## Try it
Could you report every line from the entries that includes the word "validated"?

## Given records
'''

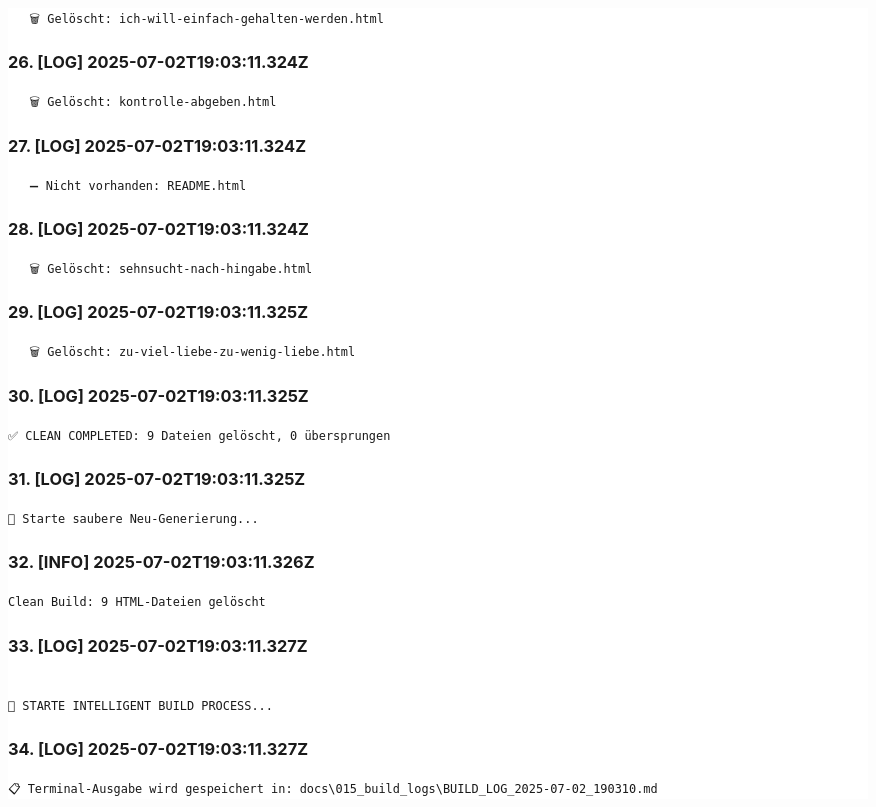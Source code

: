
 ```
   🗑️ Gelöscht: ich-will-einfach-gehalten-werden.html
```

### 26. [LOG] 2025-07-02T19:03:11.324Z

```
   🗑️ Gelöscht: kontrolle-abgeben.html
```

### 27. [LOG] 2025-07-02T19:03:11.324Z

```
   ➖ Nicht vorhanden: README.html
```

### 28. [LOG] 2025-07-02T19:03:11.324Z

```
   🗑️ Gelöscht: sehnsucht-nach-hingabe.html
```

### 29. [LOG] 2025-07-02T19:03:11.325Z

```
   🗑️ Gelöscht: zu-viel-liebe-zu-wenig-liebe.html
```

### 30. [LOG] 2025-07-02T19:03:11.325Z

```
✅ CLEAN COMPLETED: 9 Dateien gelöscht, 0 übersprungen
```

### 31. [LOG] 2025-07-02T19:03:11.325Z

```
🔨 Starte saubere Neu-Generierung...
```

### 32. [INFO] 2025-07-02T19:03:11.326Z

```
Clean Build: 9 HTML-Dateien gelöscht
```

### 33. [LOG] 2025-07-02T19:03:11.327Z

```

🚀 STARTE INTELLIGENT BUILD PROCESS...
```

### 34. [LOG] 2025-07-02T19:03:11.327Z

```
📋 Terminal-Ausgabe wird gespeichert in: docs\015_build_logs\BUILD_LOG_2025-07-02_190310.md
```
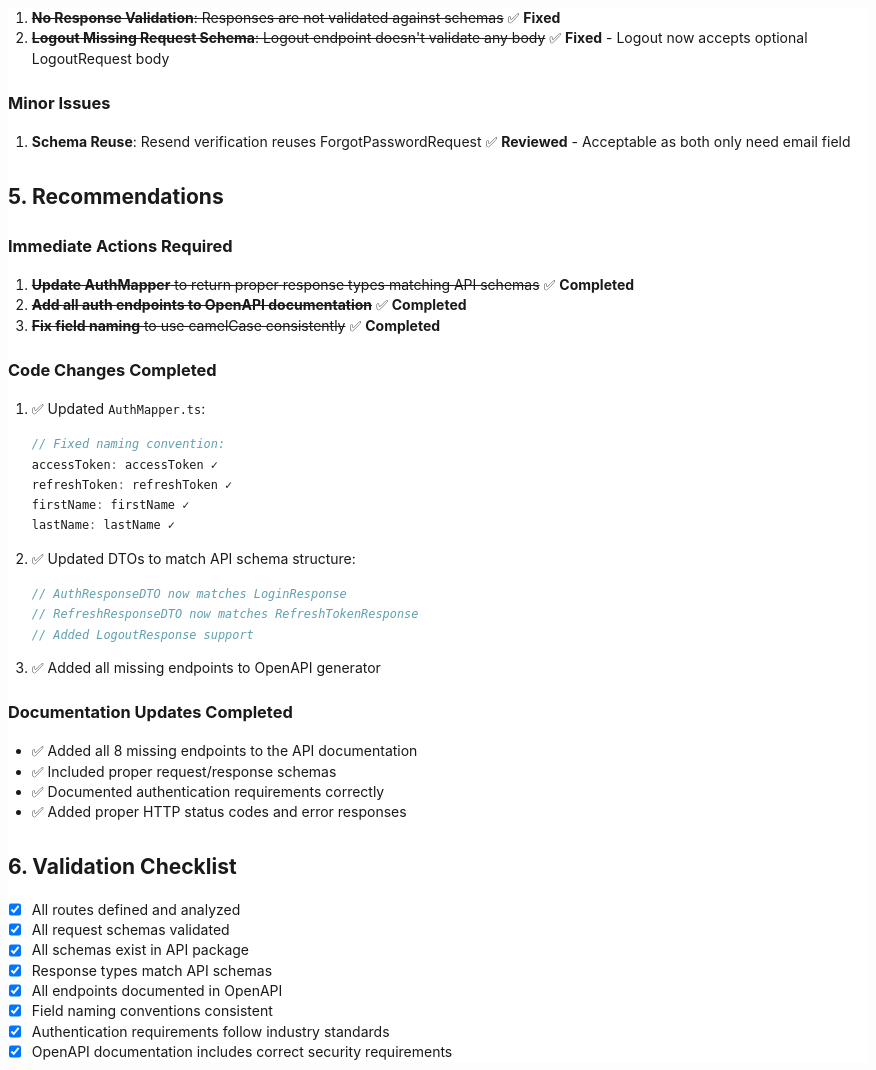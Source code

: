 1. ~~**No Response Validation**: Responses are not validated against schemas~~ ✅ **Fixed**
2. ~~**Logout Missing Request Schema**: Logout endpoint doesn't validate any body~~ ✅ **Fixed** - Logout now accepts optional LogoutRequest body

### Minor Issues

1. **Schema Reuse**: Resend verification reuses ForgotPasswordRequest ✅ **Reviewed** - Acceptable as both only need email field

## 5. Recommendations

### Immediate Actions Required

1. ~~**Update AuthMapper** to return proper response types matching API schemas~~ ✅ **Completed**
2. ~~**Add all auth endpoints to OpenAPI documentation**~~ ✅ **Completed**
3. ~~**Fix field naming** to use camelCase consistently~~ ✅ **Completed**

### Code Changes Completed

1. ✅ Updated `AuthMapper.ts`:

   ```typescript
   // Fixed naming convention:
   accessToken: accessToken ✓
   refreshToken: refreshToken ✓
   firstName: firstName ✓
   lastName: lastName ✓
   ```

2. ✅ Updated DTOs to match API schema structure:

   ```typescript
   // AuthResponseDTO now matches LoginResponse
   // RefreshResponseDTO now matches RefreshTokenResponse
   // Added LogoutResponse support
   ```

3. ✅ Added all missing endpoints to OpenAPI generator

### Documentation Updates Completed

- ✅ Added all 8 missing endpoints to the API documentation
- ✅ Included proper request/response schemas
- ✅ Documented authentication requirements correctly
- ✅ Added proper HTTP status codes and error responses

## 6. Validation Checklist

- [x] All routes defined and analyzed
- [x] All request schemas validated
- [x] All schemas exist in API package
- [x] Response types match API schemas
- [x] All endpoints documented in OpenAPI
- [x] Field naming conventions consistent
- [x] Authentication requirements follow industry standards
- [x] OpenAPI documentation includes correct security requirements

'''

## Answer to this exercise
: 1. ~~**No Response Validation**: Responses are not validated against schemas~~ ✅ **Fixed**
- [x] All request schemas validated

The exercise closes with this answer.